Harlow’s population boom boosts plans for more investment
News / Thu 30th Jun 2022 am30 09:16am
TUESDAY’S census revealed that the population of Harlow had grown from 81,944 in 2011 to 93,300 in 2021. A growth of 13.9%.
Harlow’s population alongside its neighbour Uttlesford has seen the highest annual growth in the county and the country.
We asked the Harlow councillor in charge of strategic growth for his reflections
Councillor Michael Hardware, Cabinet Portfolio Holder for Strategic Growth, said: “Harlow’s significant population growth over the last decade will be due to several factors including the new housing developments that we now have in the town.
The growth demonstrates that Harlow is a welcoming, friendly place in which to live and work, with many new residents moving to the town in recent years. Our planners are currently analysing the new census information, and there will be further releases of data later in the year. The census will not only provide updated population figures, but also important data about our town, our people, and their needs.
The new data will support our plans to get the right investment and support from government and will help inform the decisions that we and other public services will make in future.
Next week we will submit our bid to the Levelling Up Fund to bring more investment into the town and we will continue to look for other opportunities.
From 2023 we will be starting our review of the Harlow Local Development Plan and this will set out future growth projections alongside the infrastructure that is required to sustain that.
“Part of our plan is that we have a long-term framework in place for the growth and the regeneration of the town and to ensure that this is sustainable, planned and integrated with the existing town and continue to be underpinned by Gibberd’s New Town principles.”
How about supporting the residents you have already instead of squeezing in more into a already overcrowded area, gp surgeries can't cope, hospital overrun not to mention the terrible state of the town centre, building social housing is non exisent, housing register will just grow and grow while the richer part of society will buy the new houses/flats, harlow is turning into a place you can't be proud of.
Spot on Mike.
Spot on Mike. 5OOO people waiting on housing, in our town alone.

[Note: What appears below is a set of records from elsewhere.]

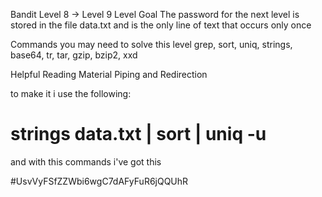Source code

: Bandit Level 8 → Level 9
Level Goal
The password for the next level is stored in the file data.txt
 and is the only line of text that occurs only once

Commands you may need to solve this level
grep, sort, uniq, strings, base64, tr, tar, gzip, bzip2, xxd

Helpful Reading Material
Piping and Redirection


to make it i use the following: 

# strings data.txt | sort | uniq -u 

and with this commands i've got this 

#UsvVyFSfZZWbi6wgC7dAFyFuR6jQQUhR

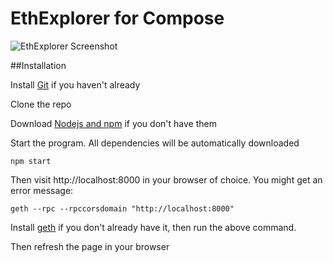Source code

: # EthExplorer for Compose

![EthExplorer Screenshot](http://i.imgur.com/NHFYq0x.png)

##Installation

Install [Git](https://git-scm.com/book/en/v2/Getting-Started-Installing-Git "Git installation") if you haven't already

Clone the repo



Download [Nodejs and npm](https://docs.npmjs.com/getting-started/installing-node "Nodejs install") if you don't have them

Start the program. All dependencies will be automatically downloaded

`npm start`

Then visit http://localhost:8000 in your browser of choice. You might get an error message:

`geth --rpc --rpccorsdomain "http://localhost:8000"`

Install [geth](https://github.com/ethereum/go-ethereum/wiki/Building-Ethereum "Geth install") if you don't already have it, then run the above command.

Then refresh the page in your browser 
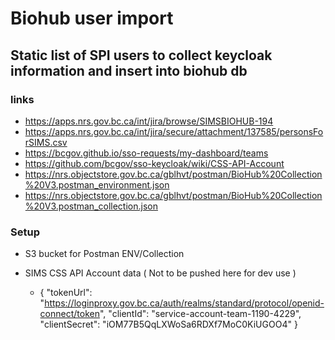 # Biohub user import

## Static list of SPI users to collect keycloak information and insert into biohub db

### links

- https://apps.nrs.gov.bc.ca/int/jira/browse/SIMSBIOHUB-194
- https://apps.nrs.gov.bc.ca/int/jira/secure/attachment/137585/personsForSIMS.csv
- https://bcgov.github.io/sso-requests/my-dashboard/teams
- https://github.com/bcgov/sso-keycloak/wiki/CSS-API-Account
- https://nrs.objectstore.gov.bc.ca/gblhvt/postman/BioHub%20Collection%20V3.postman_environment.json
- https://nrs.objectstore.gov.bc.ca/gblhvt/postman/BioHub%20Collection%20V3.postman_collection.json


### Setup

- S3 bucket for Postman ENV/Collection

- SIMS CSS API Account data ( Not to be pushed here for dev use )
  - {
    "tokenUrl": "https://loginproxy.gov.bc.ca/auth/realms/standard/protocol/openid-connect/token",
    "clientId": "service-account-team-1190-4229",
    "clientSecret": "iOM77B5QqLXWoSa6RDXf7MoC0KiUGOO4"
    }
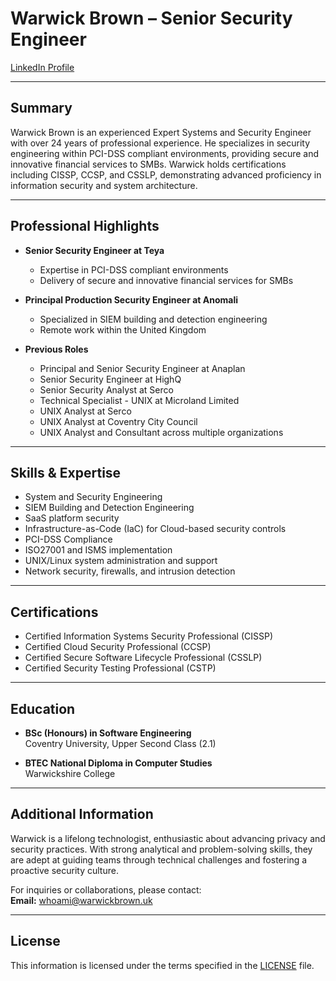 # Warwick Brown – Senior Security Engineer

[LinkedIn Profile](https://www.linkedin.com/in/warwick-brown-1a66a58)

---

## Summary

Warwick Brown is an experienced Expert Systems and Security Engineer with over 24 years of professional experience. He specializes in security engineering within PCI-DSS compliant environments, providing secure and innovative financial services to SMBs. Warwick holds certifications including CISSP, CCSP, and CSSLP, demonstrating advanced proficiency in information security and system architecture.

---

## Professional Highlights

- **Senior Security Engineer at Teya**  
  - Expertise in PCI-DSS compliant environments  
  - Delivery of secure and innovative financial services for SMBs

- **Principal Production Security Engineer at Anomali**  
  - Specialized in SIEM building and detection engineering  
  - Remote work within the United Kingdom

- **Previous Roles**  
  - Principal and Senior Security Engineer at Anaplan  
  - Senior Security Engineer at HighQ  
  - Senior Security Analyst at Serco  
  - Technical Specialist - UNIX at Microland Limited  
  - UNIX Analyst at Serco  
  - UNIX Analyst at Coventry City Council  
  - UNIX Analyst and Consultant across multiple organizations  

---

## Skills & Expertise

- System and Security Engineering
- SIEM Building and Detection Engineering
- SaaS platform security
- Infrastructure-as-Code (IaC) for Cloud-based security controls
- PCI-DSS Compliance
- ISO27001 and ISMS implementation
- UNIX/Linux system administration and support
- Network security, firewalls, and intrusion detection

---

## Certifications

- Certified Information Systems Security Professional (CISSP)
- Certified Cloud Security Professional (CCSP)
- Certified Secure Software Lifecycle Professional (CSSLP)
- Certified Security Testing Professional (CSTP)

---

## Education

- **BSc (Honours) in Software Engineering**  
  Coventry University, Upper Second Class (2.1)

- **BTEC National Diploma in Computer Studies**  
  Warwickshire College

---

## Additional Information

Warwick is a lifelong technologist, enthusiastic about advancing privacy and security practices. With strong analytical and problem-solving skills, they are adept at guiding teams through technical challenges and fostering a proactive security culture.

For inquiries or collaborations, please contact:  
**Email:** [whoami@warwickbrown.uk](mailto:whoami@warwickbrown.uk)

---

## License

This information is licensed under the terms specified in the [LICENSE](https://github.com/moonman81/whoami/blob/main/LICENSE.md) file.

Just out of interest Mike, where do you suggest Harlow Council build more social housing? Many people on here moan about the green spaces going from Harlow (rightly so), so where would the new social housing be built? Do you propose the social housing be built on green belt land, or use up the remaining green spaces Harlow has left?
Strawbs - 1000% what you just said. I've challenged moaners about where they would build the required homes and I'm always met with vauge, non-committal, non-answers; "I bet there's more space than you think" I believe was one prominent YourHarlow commentator's response. Truth of the matter is, Harlow is running out of space to build the required number of houses on, so either we build outside the borders, on green-belt inside the borders or residential tower blocks everywhere. To the moaners; pick a solution!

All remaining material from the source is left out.